> [Try it] Write out, word for word, every line in the data below from the one containing "- Fix plugin" to the one containing "- Make changing fader value undoable", both of them included.

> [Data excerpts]
* * *

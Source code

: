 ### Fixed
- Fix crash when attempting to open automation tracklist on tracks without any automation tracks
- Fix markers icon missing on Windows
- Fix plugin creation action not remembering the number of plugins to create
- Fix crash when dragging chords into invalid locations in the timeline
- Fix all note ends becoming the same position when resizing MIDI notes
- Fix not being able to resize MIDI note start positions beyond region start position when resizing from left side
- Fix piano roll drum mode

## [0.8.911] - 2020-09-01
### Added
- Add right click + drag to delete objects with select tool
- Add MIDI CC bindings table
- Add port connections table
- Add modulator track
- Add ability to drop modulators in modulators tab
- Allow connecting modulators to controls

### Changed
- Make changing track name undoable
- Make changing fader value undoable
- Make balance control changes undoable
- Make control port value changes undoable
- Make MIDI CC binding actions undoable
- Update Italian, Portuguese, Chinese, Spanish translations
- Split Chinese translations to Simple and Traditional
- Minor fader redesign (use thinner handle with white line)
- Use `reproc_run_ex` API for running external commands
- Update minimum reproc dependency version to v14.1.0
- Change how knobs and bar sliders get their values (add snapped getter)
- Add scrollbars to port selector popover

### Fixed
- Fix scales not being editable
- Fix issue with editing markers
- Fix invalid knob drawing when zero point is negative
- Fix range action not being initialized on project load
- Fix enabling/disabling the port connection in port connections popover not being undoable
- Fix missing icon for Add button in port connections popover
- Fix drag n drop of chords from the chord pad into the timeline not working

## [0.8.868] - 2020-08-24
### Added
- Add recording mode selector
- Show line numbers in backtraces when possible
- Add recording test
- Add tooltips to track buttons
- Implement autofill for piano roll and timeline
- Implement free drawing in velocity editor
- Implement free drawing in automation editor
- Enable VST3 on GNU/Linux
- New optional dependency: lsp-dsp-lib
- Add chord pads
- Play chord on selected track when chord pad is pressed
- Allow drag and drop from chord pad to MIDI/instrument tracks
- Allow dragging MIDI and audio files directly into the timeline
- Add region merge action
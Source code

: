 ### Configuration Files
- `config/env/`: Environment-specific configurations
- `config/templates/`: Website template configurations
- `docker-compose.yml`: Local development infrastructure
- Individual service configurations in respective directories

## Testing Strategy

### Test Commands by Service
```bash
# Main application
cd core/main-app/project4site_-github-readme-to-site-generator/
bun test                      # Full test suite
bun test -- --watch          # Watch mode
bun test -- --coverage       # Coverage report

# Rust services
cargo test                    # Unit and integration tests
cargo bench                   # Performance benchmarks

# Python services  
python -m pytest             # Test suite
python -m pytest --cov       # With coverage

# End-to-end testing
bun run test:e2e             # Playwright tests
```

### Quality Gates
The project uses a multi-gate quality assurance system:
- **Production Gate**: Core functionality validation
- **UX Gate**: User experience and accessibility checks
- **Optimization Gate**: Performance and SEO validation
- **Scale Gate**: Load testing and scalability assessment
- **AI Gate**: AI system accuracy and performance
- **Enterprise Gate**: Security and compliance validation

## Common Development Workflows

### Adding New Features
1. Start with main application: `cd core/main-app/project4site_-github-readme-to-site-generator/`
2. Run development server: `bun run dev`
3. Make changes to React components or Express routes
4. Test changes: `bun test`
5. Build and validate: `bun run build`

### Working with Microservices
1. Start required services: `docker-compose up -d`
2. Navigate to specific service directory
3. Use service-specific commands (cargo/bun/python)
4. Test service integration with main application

* * *

> [Solution]
- Fix plugin creation action not remembering the number of plugins to create
- Fix crash when dragging chords into invalid locations in the timeline
- Fix all note ends becoming the same position when resizing MIDI notes
- Fix not being able to resize MIDI note start positions beyond region start position when resizing from left side
- Fix piano roll drum mode

## [0.8.911] - 2020-09-01
### Added
- Add right click + drag to delete objects with select tool
- Add MIDI CC bindings table
- Add port connections table
- Add modulator track
- Add ability to drop modulators in modulators tab
- Allow connecting modulators to controls

### Changed
- Make changing track name undoable
- Make changing fader value undoable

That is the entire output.